Problem →
What lines in the records below hold the string "σχετικότητα"? Please show them.

[Records from a collection]
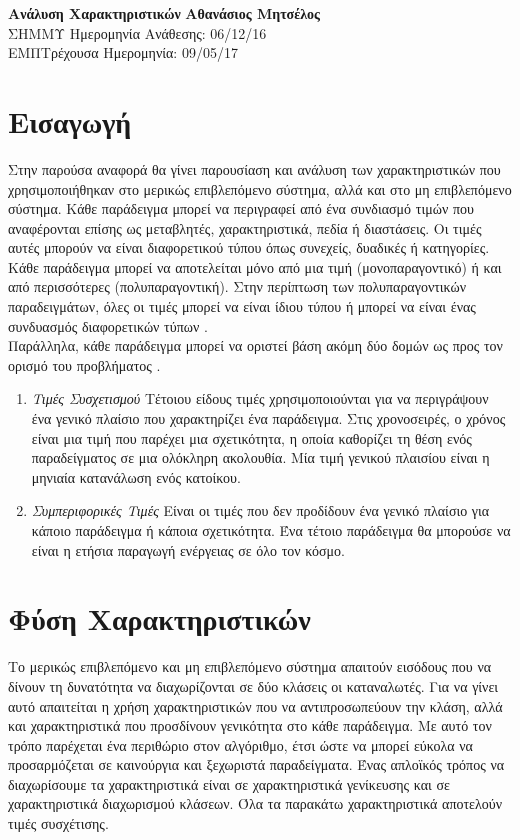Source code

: \documentclass[a4paper, 11pt]{article}
\begin{document}
\noindent
\large\textbf{Ανάλυση Χαρακτηριστικών} \hfill \textbf{Αθανάσιος Μητσέλος} \\
\normalsize ΣΗΜΜΥ \hfill Ημερομηνία Ανάθεσης: 06/12/16  \\
ΕΜΠ\hfill Τρέχουσα Ημερομηνία: 09/05/17 \\


\section{Εισαγωγή}
Στην παρούσα αναφορά θα γίνει παρουσίαση και ανάλυση των χαρακτηριστικών που χρησιμοποιήθηκαν στο μερικώς επιβλεπόμενο σύστημα, αλλά και στο μη επιβλεπόμενο σύστημα. Κάθε παράδειγμα μπορεί να περιγραφεί από ένα συνδιασμό τιμών που αναφέρονται επίσης ως μεταβλητές, χαρακτηριστικά, πεδία ή διαστάσεις. Οι τιμές αυτές μπορούν να είναι διαφορετικού τύπου όπως συνεχείς, δυαδικές ή κατηγορίες. Κάθε παράδειγμα μπορεί να αποτελείται μόνο από μια τιμή (μονοπαραγοντικό) ή και από περισσότερες (πολυπαραγοντική). Στην περίπτωση των πολυπαραγοντικών παραδειγμάτων, όλες οι τιμές μπορεί να είναι ίδιου τύπου ή μπορεί να είναι ένας συνδυασμός διαφορετικών τύπων \cite{Anomaly}.\\
Παράλληλα, κάθε παράδειγμα μπορεί να οριστεί βάση ακόμη δύο δομών ως προς τον ορισμό του προβλήματος \cite{Anomaly}.
\begin{enumerate}
\item{\textit{Τιμές Συσχετισμού}} Τέτοιου είδους τιμές χρησιμοποιούνται για να περιγράψουν ένα γενικό πλαίσιο που χαρακτηρίζει ένα παράδειγμα. Στις χρονοσειρές, ο χρόνος είναι μια τιμή που παρέχει μια σχετικότητα, η οποία καθορίζει τη θέση ενός παραδείγματος σε μια ολόκληρη ακολουθία. Μία τιμή γενικού πλαισίου είναι η μηνιαία κατανάλωση ενός κατοίκου.
\item{\textit{Συμπεριφορικές Τιμές}} Είναι οι τιμές που δεν προδίδουν ένα γενικό πλαίσιο για κάποιο παράδειγμα ή κάποια σχετικότητα. Ένα τέτοιο παράδειγμα θα μπορούσε να είναι η ετήσια παραγωγή ενέργειας σε όλο τον κόσμο.
\end{enumerate}

\section{Φύση Χαρακτηριστικών}
Το μερικώς επιβλεπόμενο και μη επιβλεπόμενο σύστημα απαιτούν εισόδους που να δίνουν τη δυνατότητα να διαχωρίζονται σε δύο κλάσεις οι καταναλωτές. Για να γίνει αυτό απαιτείται η χρήση χαρακτηριστικών που να αντιπροσωπεύουν την κλάση, αλλά και χαρακτηριστικά που προσδίνουν γενικότητα στο κάθε παράδειγμα. Με αυτό τον τρόπο παρέχεται ένα περιθώριο στον αλγόριθμο, έτσι ώστε να μπορεί εύκολα να προσαρμόζεται σε καινούργια και ξεχωριστά παραδείγματα. Ένας απλοϊκός τρόπος να διαχωρίσουμε τα χαρακτηριστικά είναι σε χαρακτηριστικά γενίκευσης και σε χαρακτηριστικά διαχωρισμού κλάσεων. Όλα τα παρακάτω χαρακτηριστικά αποτελούν τιμές συσχέτισης.
\end{document}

Reply to the task →
\item{\textit{Τιμές Συσχετισμού}} Τέτοιου είδους τιμές χρησιμοποιούνται για να περιγράψουν ένα γενικό πλαίσιο που χαρακτηρίζει ένα παράδειγμα. Στις χρονοσειρές, ο χρόνος είναι μια τιμή που παρέχει μια σχετικότητα, η οποία καθορίζει τη θέση ενός παραδείγματος σε μια ολόκληρη ακολουθία. Μία τιμή γενικού πλαισίου είναι η μηνιαία κατανάλωση ενός κατοίκου.
\item{\textit{Συμπεριφορικές Τιμές}} Είναι οι τιμές που δεν προδίδουν ένα γενικό πλαίσιο για κάποιο παράδειγμα ή κάποια σχετικότητα. Ένα τέτοιο παράδειγμα θα μπορούσε να είναι η ετήσια παραγωγή ενέργειας σε όλο τον κόσμο.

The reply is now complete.